Cuando José y María comenzaron su viaje con dirección sur hasta Belén, probablemente pensaron que tendrían tiempo suficiente para hacer el viaje, registrarse en el censo y luego regresar a Nazaret antes que el bebé naciese. El clima era favorable y aunque un burro cargaba sus provisiones, la jornada fue más larga de lo que esperaban. María estaba por dar a luz.

Para cuando ellos llegaron a Belén, María estaba agotada. Para empeorar las cosas, el pequeño pueblo estaba lleno de viajeros cansados. José intentó encontrar un lugar para hospedarse, sin ningún resultado. Una familia amable les permitió quedarse en un establo. No era un refugio agradable pero les permitía protegerse de los elementos climáticos. Sin duda, una fogata pequeña calentó el aire en esa fría noche.
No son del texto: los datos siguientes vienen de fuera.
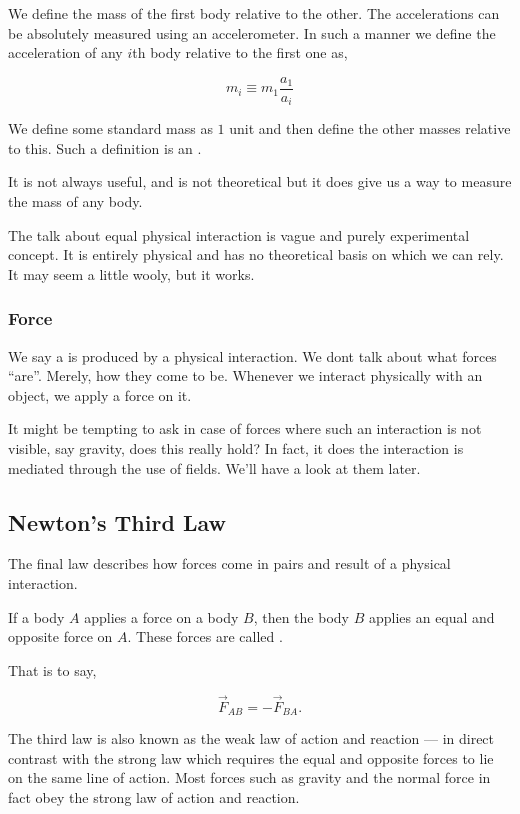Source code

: We define the mass of the first body relative to the other. The accelerations
can be absolutely measured using an accelerometer. In such a manner we define 
the acceleration of any \(i\)th body relative to the first one as, 

\[m_i \equiv m_1\frac{a_1}{a_i}\]

We define some standard mass as \(1\) unit and then define the other masses 
relative to this. Such a definition is an .

It is not always useful, and is not theoretical but it does give us a way to measure the mass
of any body. 

The talk about equal physical interaction is vague and purely experimental concept.
It is entirely physical and has no theoretical basis on which we can rely. It
may seem a little wooly, but it works.

\subsubsection{Force}

We say a  is produced by a physical interaction. We dont 
talk about what forces ``are''. Merely, how they come to be. Whenever 
we interact physically with an object, we apply a force on it.  

It might be tempting to ask in case of forces where such an interaction 
is not visible, say gravity, does this really hold? In fact, it does
the interaction is mediated through the use of fields. We'll have 
a look at them later.

\subsection{Newton's Third Law}

The final law describes how forces come in pairs and result of a physical interaction.

\begin{axioms}
     If a body \(A\) applies a force on a body \(B\), then the body 
    \(B\) applies an equal and opposite force on \(A\). These forces are 
    called .
\end{axioms}

That is to say, 

\[\Vec{F}_{AB} = - \Vec{F}_{BA}.\]

The third law is also known as the weak law of action and reaction ---
in direct contrast with the strong law which requires the equal and opposite
forces to lie on the same line of action. Most forces such as gravity and the
normal force in fact obey the strong law of action and reaction.

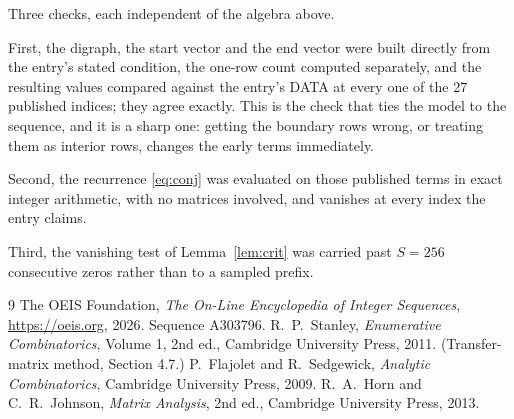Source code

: \documentclass[11pt,a4paper]{article}
\theoremstyle{plain}
\theoremstyle{definition}
\begin{document}
Three checks, each independent of the algebra above.

First, the digraph, the start vector and the end vector were built directly from the
entry's stated condition, the one-row count computed separately, and the resulting values
compared against the entry's DATA at every one of the $27$ published indices; they
agree exactly. This is the check that ties the model to the sequence, and it is a sharp one:
getting the boundary rows wrong, or treating them as interior rows, changes the early terms
immediately.

Second, the recurrence \eqref{eq:conj} was evaluated on those published terms in exact
integer arithmetic, with no matrices involved, and vanishes at every index the entry claims.

Third, the vanishing test of Lemma~\ref{lem:crit} was carried past $S=256$ consecutive
zeros rather than to a sampled prefix.

\begin{thebibliography}{9}
 The OEIS Foundation, \emph{The On-Line Encyclopedia of Integer
Sequences}, \url{https://oeis.org}, 2026. Sequence A303796.
 R.~P.~Stanley, \emph{Enumerative Combinatorics}, Volume 1, 2nd ed.,
Cambridge University Press, 2011. (Transfer-matrix method, Section 4.7.)
 P.~Flajolet and R.~Sedgewick, \emph{Analytic Combinatorics}, Cambridge
University Press, 2009.
 R.~A.~Horn and C.~R.~Johnson, \emph{Matrix Analysis}, 2nd ed., Cambridge
University Press, 2013.
\end{thebibliography}
\end{document}
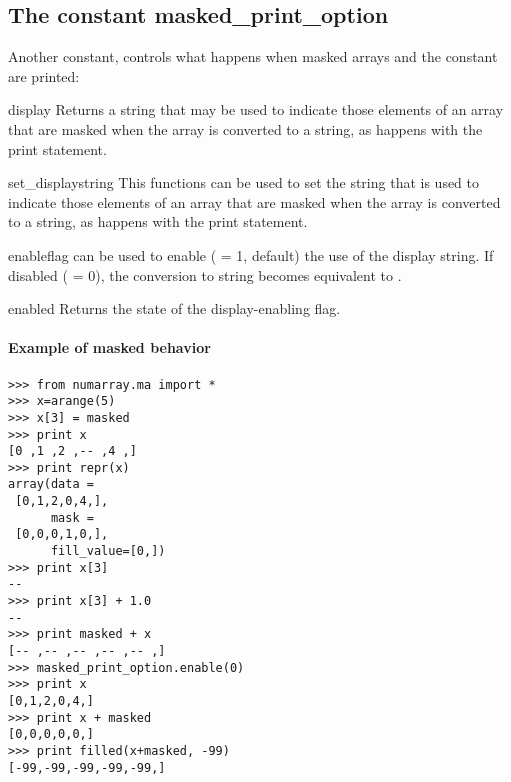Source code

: \subsection{The constant masked_print_option}


Another constant,  controls what happens when
masked arrays and the constant
 are printed:

\begin{methoddesc}{display}{} 
   Returns a string that may be used to indicate those elements of an array
   that are masked when the array is converted to a string, as happens with the
   print statement.
\end{methoddesc}

\begin{methoddesc}{set_display}{string} 
   This functions can be used to set the string that is used to indicate those
   elements of an array that are masked when the array is converted to a
   string, as happens with the print statement.
\end{methoddesc}

\begin{methoddesc}{enable}{flag}
   can be used to enable ( = 1, default) the use of the display
   string. If disabled ( = 0), the conversion to string becomes
   equivalent to .
\end{methoddesc}

\begin{methoddesc}{enabled}{}
   Returns the state of the display-enabling flag.
\end{methoddesc}


\paragraph*{Example of masked behavior}
\label{sec:numarray.ma:example-mask-behavior}
\begin{verbatim}
>>> from numarray.ma import *
>>> x=arange(5)
>>> x[3] = masked
>>> print x
[0 ,1 ,2 ,-- ,4 ,]
>>> print repr(x)
array(data = 
 [0,1,2,0,4,],
      mask = 
 [0,0,0,1,0,],
      fill_value=[0,])
>>> print x[3]
--
>>> print x[3] + 1.0
--
>>> print masked + x
[-- ,-- ,-- ,-- ,-- ,]
>>> masked_print_option.enable(0)
>>> print x
[0,1,2,0,4,]
>>> print x + masked
[0,0,0,0,0,]
>>> print filled(x+masked, -99)
[-99,-99,-99,-99,-99,]
\end{verbatim}


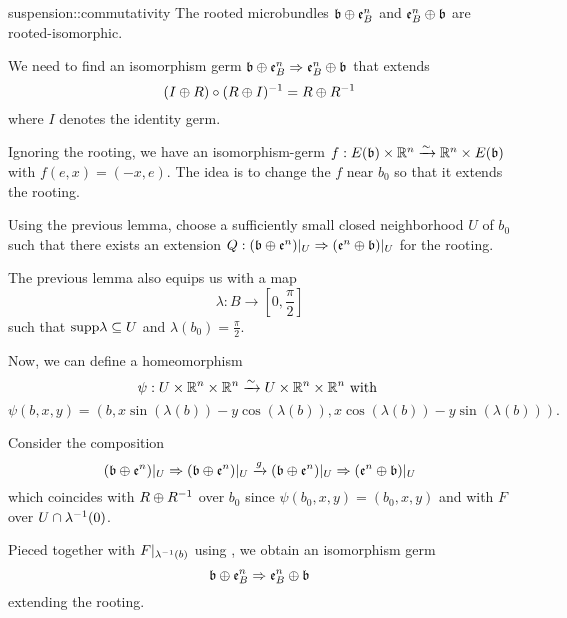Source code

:\begin{mylemma}{suspension::commutativity}
    The rooted microbundles $\mathfrak{b} \oplus{} \mathfrak{e}^{n}_B$ and $\mathfrak{e}^{n}_B \oplus{} \mathfrak{b}$ are rooted-isomorphic. 
\end{mylemma}

\begin{myproof}
    We need to find an isomorphism germ
    $\mathfrak{b} \oplus{} \mathfrak{e}^{n}_B \Rightarrow{} \mathfrak{e}^{n}_B \oplus{} \mathfrak{b}$ that extends
    \[ (I \oplus{} R) \circ (R \oplus{} I)^{-1} = R \oplus{} R^{-1} \]
    where $I$ denotes the identity germ.

    Ignoring the rooting, we have an
    isomorphism-germ $f: E(\mathfrak{b}) \times \mathbb{R}^n \xrightarrow{\sim} \mathbb{R}^n \times E(\mathfrak{b})$ with $f(e, x) = (-x, e)$.
    The idea is to change the $f$ near $b_0$ so that it extends the rooting.

    Using the previous lemma, choose a sufficiently small closed neighborhood $U$ of $b_0$
    such that there exists an extension
    $Q: (\mathfrak{b} \oplus{} \mathfrak{e}^{n})\vert_{U} \Rightarrow{} (\mathfrak{e}^{n} \oplus{} \mathfrak{b})\vert_{U}$ for the rooting.

    The previous lemma also equips us with a map
    \[ \lambda: B \to [0, \frac{\pi}{2}] \]
    such that $\text{supp} \lambda \subseteq{} U$ and $\lambda(b_0) = \frac{\pi}{2}$.
    
    Now, we can define a homeomorphism
    \[ \psi: U \times \mathbb{R}^n \times \mathbb{R}^n \xrightarrow{\sim} U \times \mathbb{R}^n \times \mathbb{R}^n \text{ with } \]
    \[ \psi(b, x, y) = (b, x \sin(\lambda(b)) - y \cos(\lambda(b)), x \cos(\lambda(b)) - y \sin(\lambda(b))). \]

    Consider the composition
    \[ (\mathfrak{b} \oplus{} \mathfrak{e}^{n})\vert_{U} \Rightarrow{} (\mathfrak{b} \oplus{} \mathfrak{e}^{n})\vert_{U} \xrightarrow{g} (\mathfrak{b} \oplus{} \mathfrak{e}^{n})\vert_{U} \Rightarrow{} (\mathfrak{e}^{n} \oplus{} \mathfrak{b})\vert_{U} \]
    which coincides with $R \oplus{} R^{-1}$ over $b_0$
    since $\psi(b_0, x, y) = (b_0, x, y)$ and with $F$ over $U \cap \lambda^{-1}(0)$.
    
    Pieced together with $F\vert_{\lambda^{-1}(b)}$ using ,
    we obtain an isomorphism germ 
    \[ \mathfrak{b} \oplus{} \mathfrak{e}^{n}_B \Rightarrow{} \mathfrak{e}^{n}_B \oplus{} \mathfrak{b} \]
    extending the rooting.
\end{myproof}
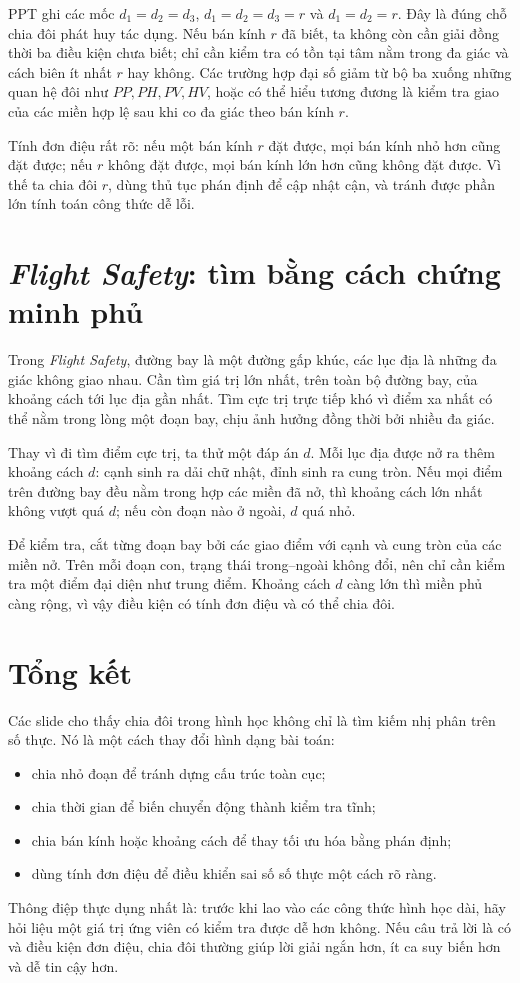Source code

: \documentclass[11pt]{article}
\begin{document}
PPT ghi các mốc \(d_1=d_2=d_3\), \(d_1=d_2=d_3=r\) và \(d_1=d_2=r\). Đây là
đúng chỗ chia đôi phát huy tác dụng. Nếu bán kính \(r\) đã biết, ta không còn
cần giải đồng thời ba điều kiện chưa biết; chỉ cần kiểm tra có tồn tại tâm
nằm trong đa giác và cách biên ít nhất \(r\) hay không. Các trường hợp đại số
giảm từ bộ ba xuống những quan hệ đôi như \(PP,PH,PV,HV\), hoặc có thể hiểu
tương đương là kiểm tra giao của các miền hợp lệ sau khi co đa giác theo bán
kính \(r\).

Tính đơn điệu rất rõ: nếu một bán kính \(r\) đặt được, mọi bán kính nhỏ hơn
cũng đặt được; nếu \(r\) không đặt được, mọi bán kính lớn hơn cũng không đặt
được. Vì thế ta chia đôi \(r\), dùng thủ tục phán định để cập nhật cận, và
tránh được phần lớn tính toán công thức dễ lỗi.

\section{\textit{Flight Safety}: tìm bằng cách chứng minh phủ}

Trong \textit{Flight Safety}, đường bay là một đường gấp khúc, các lục địa là
những đa giác không giao nhau. Cần tìm giá trị lớn nhất, trên toàn bộ đường
bay, của khoảng cách tới lục địa gần nhất. Tìm cực trị trực tiếp khó vì điểm
xa nhất có thể nằm trong lòng một đoạn bay, chịu ảnh hưởng đồng thời bởi
nhiều đa giác.

Thay vì đi tìm điểm cực trị, ta thử một đáp án \(d\). Mỗi lục địa được nở ra
thêm khoảng cách \(d\): cạnh sinh ra dải chữ nhật, đỉnh sinh ra cung tròn.
Nếu mọi điểm trên đường bay đều nằm trong hợp các miền đã nở, thì khoảng cách
lớn nhất không vượt quá \(d\); nếu còn đoạn nào ở ngoài, \(d\) quá nhỏ.

Để kiểm tra, cắt từng đoạn bay bởi các giao điểm với cạnh và cung tròn của
các miền nở. Trên mỗi đoạn con, trạng thái trong--ngoài không đổi, nên chỉ
cần kiểm tra một điểm đại diện như trung điểm. Khoảng cách \(d\) càng lớn thì
miền phủ càng rộng, vì vậy điều kiện có tính đơn điệu và có thể chia đôi.

\section{Tổng kết}

Các slide cho thấy chia đôi trong hình học không chỉ là tìm kiếm nhị phân
trên số thực. Nó là một cách thay đổi hình dạng bài toán:
\begin{itemize}
  \item chia nhỏ đoạn để tránh dựng cấu trúc toàn cục;
  \item chia thời gian để biến chuyển động thành kiểm tra tĩnh;
  \item chia bán kính hoặc khoảng cách để thay tối ưu hóa bằng phán định;
  \item dùng tính đơn điệu để điều khiển sai số số thực một cách rõ ràng.
\end{itemize}

Thông điệp thực dụng nhất là: trước khi lao vào các công thức hình học dài,
hãy hỏi liệu một giá trị ứng viên có kiểm tra được dễ hơn không. Nếu câu trả
lời là có và điều kiện đơn điệu, chia đôi thường giúp lời giải ngắn hơn, ít
ca suy biến hơn và dễ tin cậy hơn.
\end{document}
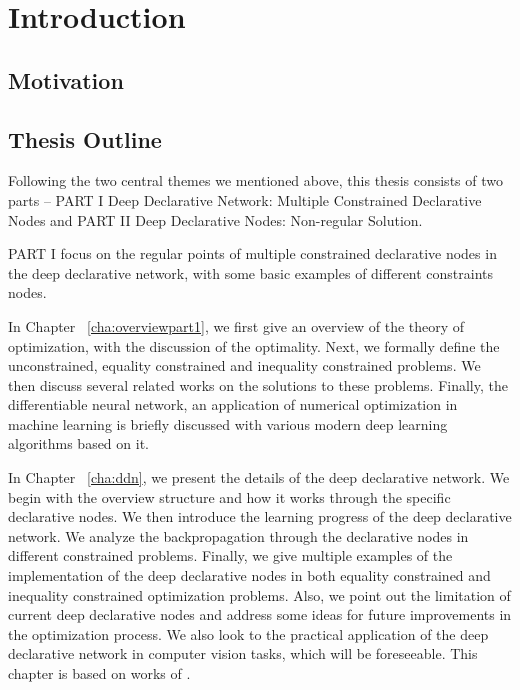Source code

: \chapter{Introduction}
\label{cha:intro}

\section{Motivation}
\label{sec:motivation}




\section{Thesis Outline}
\label{sec:outline}
Following the two central themes we mentioned above, this thesis consists of two parts -- PART I Deep Declarative Network: Multiple Constrained Declarative Nodes and PART II Deep Declarative Nodes: Non-regular Solution. 
\par PART I focus on the regular points of multiple constrained declarative nodes in the deep declarative network, with some basic examples of different constraints nodes. 
\begin{description}
    \item In Chapter ~\ref{cha:overviewpart1}, we first give an overview of the theory of optimization, with the discussion of the optimality. Next, we formally define the unconstrained, equality constrained and inequality constrained problems. We then discuss several related works on the solutions to these problems. Finally, the differentiable neural network, an application of numerical optimization in machine learning is briefly discussed with various modern deep learning algorithms based on it. 
    \item In Chapter ~\ref{cha:ddn}, we present the details of the deep declarative network. We begin with the overview structure and how it works through the specific declarative nodes. We then introduce the learning progress of the deep declarative network. We analyze the backpropagation through the declarative nodes in different constrained problems. Finally, we give multiple examples of the implementation of the deep declarative nodes in both equality constrained and inequality constrained optimization problems. Also, we point out the limitation of current deep declarative nodes and address some ideas for future improvements in the optimization process. We also look to the practical application of the deep declarative network in computer vision tasks, which will be foreseeable. This chapter is based on works of \cite{SG:19}. 
\end{description}


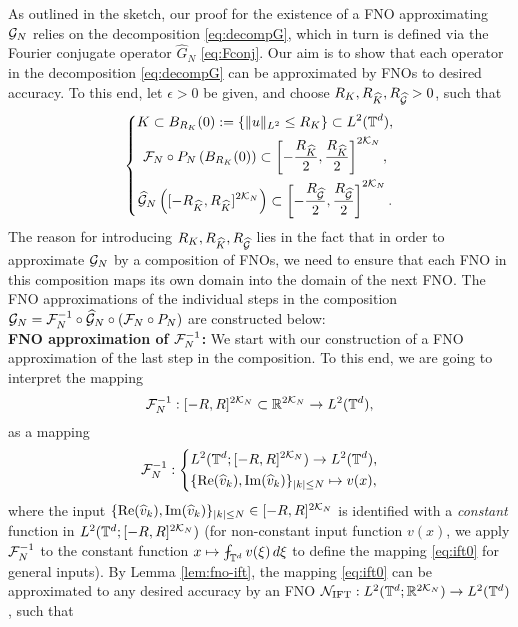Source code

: \documentclass[reqno,a4paper]{amsart}
\begin{document}
As outlined in the sketch, our proof for the existence of a FNO approximating $\mathcal{G}_N$ relies on the decomposition \eqref{eq:decompG}, which in turn is defined via the Fourier conjugate operator $\hat{G}_N$ \eqref{eq:Fconj}. Our aim is to show that each operator in the decomposition \eqref{eq:decompG} can be approximated by FNOs to desired accuracy. To this end, let $\epsilon > 0$ be given, and choose $R_K, R_{\widehat{K}}, R_{\widehat{\mathcal{G}}} > 0$, such that 
\begin{align} \label{eq:subsets}
\left\{
\begin{gathered}
K \subset B_{R_K}(0) := \{\Vert u \Vert_{L^2}\le R_K\} \subset L^2(\mathbb{T}^d), 
\\
\mathcal{F}_N \circ P_N \left( B_{R_K}(0) \right)
\subset 
\left[
-\frac{R_{\widehat{K}}}{2}, \frac{R_{\widehat{K}}}{2}
\right]^{2\mathcal{K}_N}, 
\\
\widehat{\mathcal{G}}_N\left(
[-R_{\widehat{K}}, R_{\widehat{K}}]^{2\mathcal{K}_N}
\right)
\subset
\left[
-\frac{R_{\widehat{\mathcal{G}}}}{2}, \frac{R_{\widehat{\mathcal{G}}}}{2}
\right]^{2\mathcal{K}_N}.
\end{gathered}
\right.
\end{align}
The reason for introducing $R_K, R_{\widehat{K}}, R_{\widehat{\mathcal{G}}}$ lies in the fact that in order to approximate $\mathcal{G}_N$ by a composition of FNOs, we need to ensure that each FNO in this composition maps its own domain into the domain of the next FNO. The FNO approximations of the individual steps in the composition $\mathcal{G}_N = \mathcal{F}_N^{-1} \circ \widehat{\mathcal{G}}_N \circ (\mathcal{F}_N \circ P_N)$ are constructed below: \\
\textbf{FNO approximation of $\mathcal{F}_N^{-1}$:} We start with our construction of a FNO approximation of the last step in the composition. To this end, we are going to interpret the mapping 
\[
\mathcal{F}_N^{-1}: [-R,R]^{2\mathcal{K}_N} \subset \mathbb{R}^{2\mathcal{K}_N} \to L^2(\mathbb{T}^d),
\]
as a mapping 
\begin{align} \label{eq:ift0}
\mathcal{F}_N^{-1}:
\left\{
\begin{aligned}
&L^2(\mathbb{T}^d; [-R,R]^{2\mathcal{K}_N}) \to L^2(\mathbb{T}^d),
\\
&\{\mathrm{Re}(\widehat{v}_k), \mathrm{Im}(\widehat{v}_k)\}_{|k|\le N} \mapsto v(x),
\end{aligned}
\right.
\end{align}
where the input $\{\mathrm{Re}(\widehat{v}_k), \mathrm{Im}(\widehat{v}_k)\}_{|k|\le N} \in [-R,R]^{2\mathcal{K}_N}$ is identified with a \emph{constant} function in $L^2(\mathbb{T}^d;[-R,R]^{2 \mathcal{K}_N})$ (for non-constant input function $v(x)$, we apply $\mathcal{F}_N^{-1}$ to the constant function $x \mapsto \fint_{\T^d} v(\xi) \, d\xi$ to define the mapping \eqref{eq:ift0} for general inputs). By Lemma \ref{lem:fno-ift}, the mapping \eqref{eq:ift0} can be approximated to any desired accuracy by an FNO $\mathcal{N}_{\mathrm{IFT}}: L^2(\mathbb{T}^d; \mathbb{R}^{2\mathcal{K}_N}) \to L^2(\mathbb{T}^d)$, such that 
\end{document}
Una vez instalados, María descansaba mientras José intentaba registrarse en un censo que de por sí ya era corrupto. Antes de lo esperado, un fuerte dolor invadió el abdomen de María. Quería avisarle a José pero sabía que él no regresaría hasta la tarde. Ella había visto anteriormente otras mujeres dando a luz así que intentó calmarse y preparar su pequeño refugio para la llegada de su bebé. Una túnica sería Su pañal; una pequeña cama hecha de paja fresca en el abrevadero se convertiría en la cuna del recién nacido.

Al caer la noche, los dolores de parto se intensificaron y fueron más frecuentes. José regresó de la ciudad para descubrir que María estaba a punto de dar a luz. No existen dolores más fuertes que los dolores del parto. Ninguno tan intenso y a la vez tan esperado.

Tal vez era bien entrada la noche, cuando José puso la pequeña esperanza de Israel en los brazos de María. Durante los nueve meses antes de Su nacimiento, María hablaba con su bebé, le cantaba, sentía como Su cuerpo se movía y esperaba con anhelo el día cuando finalmente lo tendría en sus brazos. Ahora le miraba a Sus ojos; Emanuel, “Dios con nosotros”.

Es difícil saber si en esas primeras horas, Dios le dio a María una breve premonición de los años por venir, cuando alguien señalaría a su Hijo y diría: “He aquí el cordero de Dios que quita el pecado del mundo” o aquel momento cuando la promesa se cumpliría y una espada penetraría Su alma. Ya sea que lo haya anticipado o no, esos días llegarían. El pequeño cordero de María estaba destinado para el sacrificio. Pero esa noche ella sostenía a su bebé cerca, le besó sus mejillas y sollozaba calladamente pensando en cuán ¡maravilloso es su Hijo!